The data below:

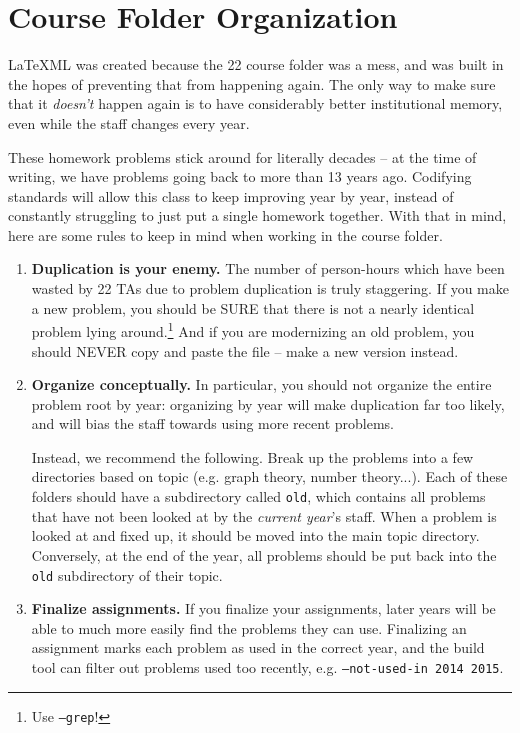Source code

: {
\newcommand\comm[1]{\texttt{\textbackslash #1}}

\section{Course Folder Organization}
  \LaTeX ML was created because the 22 course folder was a mess, and was
  built in the hopes of preventing that from happening again. The only way
  to make sure that it \textit{doesn't} happen again is to have considerably
  better institutional memory, even while the staff changes every year.
  
  These homework problems
  stick around for literally decades -- at the time of writing, we have
  problems going back to more than 13 years ago. Codifying standards will
  allow this class to keep improving year by year, instead of constantly 
  struggling to just put a single homework together. With that in
  mind, here are some rules to keep in mind when working in the course
  folder.
  \begin{enumerate}
    \item \textbf{Duplication is your enemy.} The number of person-hours which
      have been wasted by 22 TAs due to problem duplication is truly
      staggering. If you make a new problem, you should be SURE that there is
      not a nearly identical problem lying around.\footnote{Use 
      \texttt{\pybuild --grep}!} And if you are modernizing an old problem,
      you should NEVER copy and paste the file -- make a new version
      instead.
    \item \textbf{Organize conceptually.} In particular, you should not
      organize the entire problem root by year: organizing by year will
      make duplication far too likely, and will bias the staff towards
      using more recent problems.
      
      Instead, we recommend the following. Break up the problems into a
      few directories based on topic (e.g. graph theory, number theory...).
      Each of these folders should have a subdirectory called \texttt{old},
      which contains all problems that have not been looked at by the 
      \textit{current year}'s staff. When a problem is looked at and fixed
      up, it should be moved into the main topic directory. Conversely,
      at the end of the year, all problems should be put back into the
      \texttt{old} subdirectory of their topic.
    \item \textbf{Finalize assignments.} If you finalize your assignments,
      later years will be able to much more easily find the problems they
      can use. Finalizing an assignment marks each problem as used in
      the correct year, and the build tool can filter out problems used
      too recently, e.g. \texttt{--not-used-in 2014 2015}.
      

\end{enumerate}}
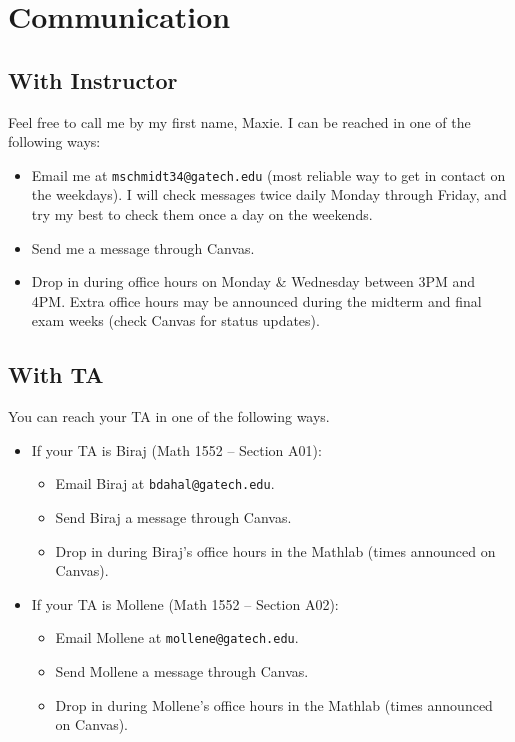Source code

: \documentclass[11pt]{article}
\begin{document}
\section{Communication}

    \subsection{With Instructor}
    Feel free to call me by my first name, Maxie. I can be reached in one of the following ways:
    \begin{itemize}
        \item Email me at {\tt mschmidt34@gatech.edu} (most reliable way to get in contact on the weekdays). 
              I will check messages twice daily Monday through Friday, and try my best to check them once a day 
              on the weekends.
        \item Send me a message through Canvas.
        \item Drop in during office hours on 
              Monday \& Wednesday between 3PM and 4PM. Extra office hours may be announced during the midterm 
              and final exam weeks (check Canvas for status updates).
    \end{itemize}
    
    \subsection{With TA}
    You can reach your TA in one of the following ways.
    \begin{itemize}
        \item If your TA is Biraj (Math 1552 -- Section A01):
        \begin{itemize}
            \item Email Biraj at {\tt bdahal@gatech.edu}.
            \item Send Biraj a message through Canvas.
            \item Drop in during Biraj's office hours in the Mathlab (times announced on Canvas).
        \end{itemize}
        \item If your TA is Mollene (Math 1552 -- Section A02):
        \begin{itemize}
            \item Email Mollene at {\tt mollene@gatech.edu}.
            \item Send Mollene a message through Canvas.
            \item Drop in during Mollene's office hours in the Mathlab (times announced on Canvas). 
        \end{itemize}
    \end{itemize}
    
\end{document}
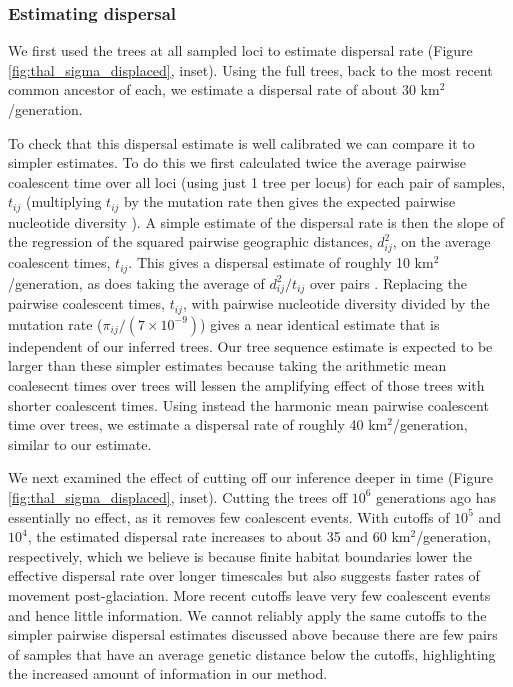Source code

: \documentclass[12pt]{article}
\begin{document}
\subsubsection*{Estimating dispersal}

We first used the trees at all sampled loci to estimate dispersal rate (Figure \ref{fig:thal_sigma_displaced}, inset). Using the full trees, back to the most recent common ancestor of each, we estimate a dispersal rate of about $30$ km$^2$/generation. 

To check that this dispersal estimate is well calibrated we can compare it to simpler estimates. To do this we first calculated twice the average pairwise coalescent time over all loci (using just 1 tree per locus) for each pair of samples, $t_{ij}$ (multiplying $t_{ij}$ by the mutation rate then gives the expected pairwise nucleotide diversity \citep{ralph2020efficiently}). A simple estimate of the dispersal rate is then the slope of the regression of the squared pairwise geographic distances, $d_{ij}^2$, on the average coalescent times, $t_{ij}$. This gives a dispersal estimate of roughly 10 km$^2$/generation, as does taking the average of $d_{ij}^2/t_{ij}$ over pairs \citep{ianni2023exploring}. Replacing the pairwise coalescent times, $t_{ij}$, with pairwise nucleotide diversity divided by the mutation rate ($\pi_{ij}/(7\times10^{-9})$) gives a near identical estimate that is independent of our inferred trees. Our tree sequence estimate is expected to be larger than these simpler estimates because taking the arithmetic mean coalesecnt times over trees will lessen the amplifying effect of those trees with shorter coalescent times. Using instead the harmonic mean pairwise coalescent time over trees, we estimate a dispersal rate of roughly 40 km$^2$/generation, similar to our estimate. 

We next examined the effect of cutting off our inference deeper in time (Figure \ref{fig:thal_sigma_displaced}, inset). Cutting the trees off $10^6$ generations ago has essentially no effect, as it removes few coalescent events. With cutoffs of $10^5$ and $10^4$, the estimated dispersal rate increases to about 35 and 60 km$^2$/generation, respectively, which we believe is because finite habitat boundaries lower the effective dispersal rate over longer timescales but also suggests faster rates of movement post-glaciation. More recent cutoffs leave very few coalescent events and hence little information. We cannot reliably apply the same cutoffs to the simpler pairwise dispersal estimates discussed above because there are few pairs of samples that have an average genetic distance below the cutoffs, highlighting the increased amount of information in our method.
\end{document}
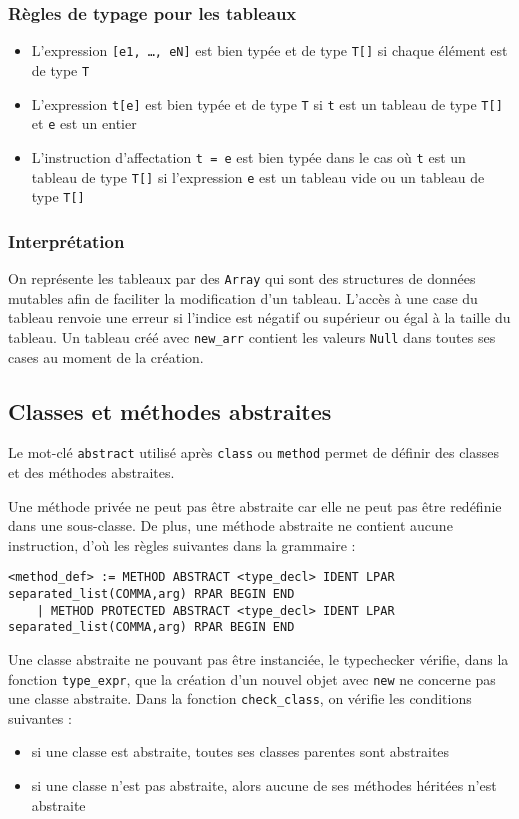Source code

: \documentclass{article}
\begin{document}
\subsubsection{Règles de typage pour les tableaux} 
\begin{itemize}
    \item L'expression \texttt{[e1, \dots, eN]} est bien typée et de type \texttt{T[]} si chaque élément est de type \texttt{T}
    \item L'expression \texttt{t[e]} est bien typée et de type \texttt{T} si \texttt{t} est un tableau de type \texttt{T[]} et \texttt{e} est un entier
    \item L'instruction d'affectation \texttt{t = e} est bien typée dans le cas où \texttt{t} est un tableau de type \texttt{T[]} si l'expression \texttt{e} est un tableau vide ou un tableau de type \texttt{T[]}
\end{itemize}

\subsubsection{Interprétation}
On représente les tableaux par des \texttt{Array} qui sont des structures de données mutables afin de faciliter la modification d'un tableau.
L'accès à une case du tableau renvoie une erreur si l'indice est négatif ou supérieur ou égal à la taille du tableau.
Un tableau créé avec \texttt{new\_arr} contient les valeurs \texttt{Null} dans toutes ses cases au moment de la création.

\subsection{Classes et méthodes abstraites}
Le mot-clé \texttt{abstract} utilisé après \texttt{class} ou \texttt{method} permet de définir des classes et des méthodes abstraites.

Une méthode privée ne peut pas être abstraite car elle ne peut pas être redéfinie dans une sous-classe. De plus, une méthode abstraite ne contient aucune instruction, d'où les règles suivantes dans la grammaire : 
\begin{lstlisting}[style=mystyle]
<method_def> := METHOD ABSTRACT <type_decl> IDENT LPAR separated_list(COMMA,arg) RPAR BEGIN END
    | METHOD PROTECTED ABSTRACT <type_decl> IDENT LPAR separated_list(COMMA,arg) RPAR BEGIN END
\end{lstlisting}
Une classe abstraite ne pouvant pas être instanciée, le typechecker vérifie, dans la fonction \texttt{type\_expr}, que la création d'un nouvel objet avec \texttt{new} ne concerne pas une classe abstraite. Dans la fonction \texttt{check\_class}, on vérifie les conditions suivantes : 
\begin{itemize}
    \item si une classe est abstraite, toutes ses classes parentes sont abstraites
    \item si une classe n'est pas abstraite, alors aucune de ses méthodes héritées n'est abstraite
\end{itemize}
\end{document}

End of The data.

Problem to work on:
Look through the entries and copy every line in which the string "sont" appears.

Task output:
On représente les tableaux par des \texttt{Array} qui sont des structures de données mutables afin de faciliter la modification d'un tableau.
    \item si une classe est abstraite, toutes ses classes parentes sont abstraites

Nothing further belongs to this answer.